I am somewhat new to initiating discussion on the Drupal Groups site, and am not quite sure where to bring this up. We have a conflict with two modules we are using, and while I have discovered the problem, I am not quite sure why what is being done is being done, and am not sure where to file a bug (if that is the right thing to do).
We are using both the rotor module and the jquery_plugin module.
This is from the rotor module's rotor.js file:
12 // redefine Cycle's updateActivePagerLink function
13 $.fn.cycle.updateActivePagerLink = function(pager, currSlideIndex){
14 $(pager).find('.rotor-tab').removeClass('selected')
15 .filter('.rotor-tab:eq(' + currSlideIndex + ')').addClass('selected');
16 };
This works fine, unless you include the jquery_plugin module:
jquery_plugin/jquery.cycle.min.js (line 16):
$.fn.cycle.updateActivePagerLink = function(pager,currSlide) {
$(pager).find("a").removeClass("activeSlide").filter("a:eq("+currSlide+")").addClass("activeSlide");};
What I think is happening is that rotor.js is looking for a more specific a.rotor-tab (or literally any element with className='rotor-tab'), and when we have both a jquery_plugin driven module (views-rotor) active on the same page as the rotor.js (countdown), the rotor.js overwrites the expected definition for jquery_plugin (or it is by chance for the ordering, and a race condition to which javascript defines it first and then the second one blows the first away). The problem is that then $(pager.find('.rotor-tab') ends up either null (killing the remainder of the .removeClass on the javascript) or empty and misses the actual 'a' element jquery_plugin is looking for. That and the class names 'selected' and 'activeSlide' differ, and the right style is not applied to the other rotor.
Shouldn't there be a way to localize the permutation of the method to only the module who wants it? Or to make an updateActivePagerLink2 method to use instead? something along this line so the "other" module doesn't get bitten by it? Or does anyone have another suggestion, and then where would that be implemented (my own work-around, a bug submitted to either or both of the other modules, etc)?
Thanks for your help,
Comments
I may have come up with a way
I may have come up with a way to make them both live in harmony with each other:
19 $.fn.cycle.updateActivePagerLinkForRotor = $.fn.cycle.updateActivePagerLink;
20 $.fn.cycle.updateActivePagerLink = function(pager, currSlideIndex){
21 $.fn.cycle.updateActivePagerLinkForRotor(pager, currSlideIndex);
22 $(pager).find('.rotor-tab').removeClass('selected')

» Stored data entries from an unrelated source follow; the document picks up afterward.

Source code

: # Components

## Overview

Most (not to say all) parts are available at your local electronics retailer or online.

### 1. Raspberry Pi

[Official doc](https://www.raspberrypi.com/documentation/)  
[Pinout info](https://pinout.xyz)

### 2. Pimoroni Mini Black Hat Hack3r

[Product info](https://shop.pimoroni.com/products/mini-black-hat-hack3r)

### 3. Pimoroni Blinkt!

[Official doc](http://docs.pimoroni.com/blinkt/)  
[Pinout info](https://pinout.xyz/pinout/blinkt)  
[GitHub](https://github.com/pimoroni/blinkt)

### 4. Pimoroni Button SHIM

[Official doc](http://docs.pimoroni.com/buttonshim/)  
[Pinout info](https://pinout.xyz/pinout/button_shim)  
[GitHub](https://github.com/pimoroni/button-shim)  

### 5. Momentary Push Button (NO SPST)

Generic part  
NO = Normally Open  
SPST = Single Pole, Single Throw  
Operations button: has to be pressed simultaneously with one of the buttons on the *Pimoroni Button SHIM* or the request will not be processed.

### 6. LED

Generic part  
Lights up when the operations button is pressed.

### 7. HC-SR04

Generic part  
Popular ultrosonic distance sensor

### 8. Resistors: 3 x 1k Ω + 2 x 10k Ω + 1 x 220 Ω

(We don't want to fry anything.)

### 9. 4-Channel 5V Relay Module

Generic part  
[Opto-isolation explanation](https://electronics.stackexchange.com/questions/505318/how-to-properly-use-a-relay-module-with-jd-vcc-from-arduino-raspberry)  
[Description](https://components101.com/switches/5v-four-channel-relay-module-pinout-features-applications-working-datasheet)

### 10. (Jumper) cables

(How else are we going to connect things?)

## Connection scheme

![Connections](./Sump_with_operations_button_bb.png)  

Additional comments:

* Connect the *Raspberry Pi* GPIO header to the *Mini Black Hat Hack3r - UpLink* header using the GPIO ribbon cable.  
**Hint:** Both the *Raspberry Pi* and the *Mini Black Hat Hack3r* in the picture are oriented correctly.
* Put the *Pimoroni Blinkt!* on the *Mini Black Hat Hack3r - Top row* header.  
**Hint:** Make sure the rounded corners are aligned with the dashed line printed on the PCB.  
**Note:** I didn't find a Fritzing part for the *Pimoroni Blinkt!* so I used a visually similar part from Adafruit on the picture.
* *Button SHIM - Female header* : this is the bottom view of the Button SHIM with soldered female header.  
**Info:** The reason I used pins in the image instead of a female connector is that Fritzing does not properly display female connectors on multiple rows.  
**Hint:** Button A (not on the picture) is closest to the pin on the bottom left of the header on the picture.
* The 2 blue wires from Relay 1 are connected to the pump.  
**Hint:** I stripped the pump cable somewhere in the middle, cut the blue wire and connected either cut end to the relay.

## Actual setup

23 .filter('.rotor-tab:eq(' + currSlideIndex + ')').addClass('selected');
24 };
Lines 19 and 21 are new code compared to the rest of the redefined function call.
Line 19 stores the original function in a holder, and then line 21 executes the "original" updateActivePagerLink function before performing its own code. In some ways this mimics a base class an an extended class functionality...
The key here is that doing it this way allows the original jquery_plugin definition of updateActivePagerLink to work as it expected, while allowing rotor to operate with its .rotor-tab as it expects...
Now the questions are:
1. Am I headed down the right path with this approach (maybe there's a better way to extend a function in javascript), and
2. Where do I head next to update rotor module or would this apply somewhere else?